(Extracted data entries)

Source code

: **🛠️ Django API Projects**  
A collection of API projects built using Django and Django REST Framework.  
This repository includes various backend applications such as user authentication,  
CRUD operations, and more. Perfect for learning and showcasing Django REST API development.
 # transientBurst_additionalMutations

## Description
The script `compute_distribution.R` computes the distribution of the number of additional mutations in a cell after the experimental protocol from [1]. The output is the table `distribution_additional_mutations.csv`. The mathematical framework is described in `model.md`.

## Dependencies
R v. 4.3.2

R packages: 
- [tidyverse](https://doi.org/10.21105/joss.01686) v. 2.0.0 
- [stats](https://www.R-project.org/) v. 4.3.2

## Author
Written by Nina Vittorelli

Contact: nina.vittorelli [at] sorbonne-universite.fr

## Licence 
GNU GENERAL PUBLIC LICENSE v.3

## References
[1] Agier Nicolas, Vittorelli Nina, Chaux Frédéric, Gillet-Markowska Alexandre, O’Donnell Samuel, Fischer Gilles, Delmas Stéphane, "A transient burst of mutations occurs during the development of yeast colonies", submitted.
==
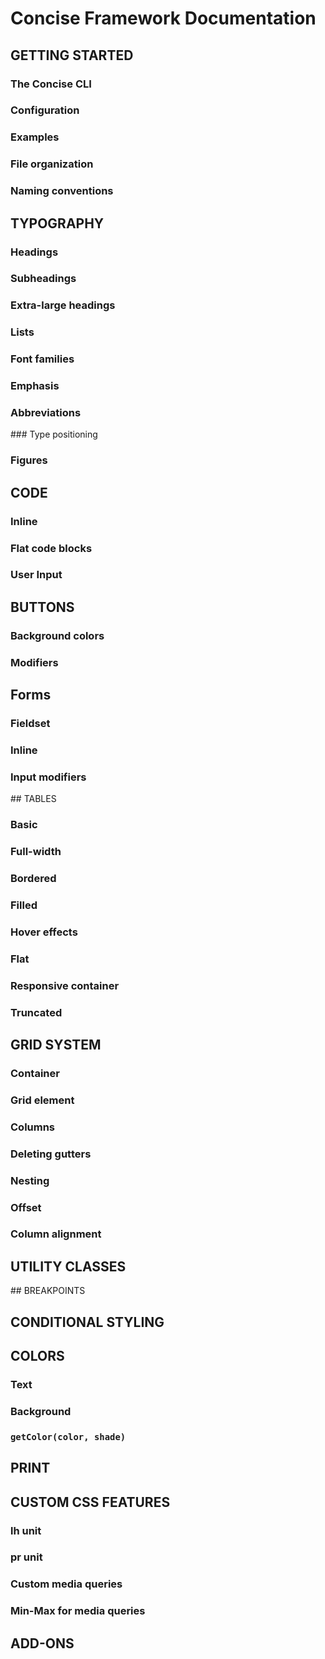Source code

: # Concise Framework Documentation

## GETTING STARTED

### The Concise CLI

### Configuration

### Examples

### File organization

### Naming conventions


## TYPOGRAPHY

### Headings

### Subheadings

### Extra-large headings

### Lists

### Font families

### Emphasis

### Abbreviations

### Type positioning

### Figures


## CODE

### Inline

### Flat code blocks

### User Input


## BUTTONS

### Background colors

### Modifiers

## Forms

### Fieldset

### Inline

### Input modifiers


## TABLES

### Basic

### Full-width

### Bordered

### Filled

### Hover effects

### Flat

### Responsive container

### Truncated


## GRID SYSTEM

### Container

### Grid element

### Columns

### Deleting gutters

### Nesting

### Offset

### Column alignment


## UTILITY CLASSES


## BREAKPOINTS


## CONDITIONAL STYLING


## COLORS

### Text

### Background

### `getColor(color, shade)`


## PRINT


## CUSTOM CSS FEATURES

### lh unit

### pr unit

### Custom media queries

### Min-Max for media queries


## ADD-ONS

| EXERCISE BRIEF |
Say how many lines of the data include the string "queries". Nothing other than the number should be given.

| ANSWER TO THE PROBLEM |
2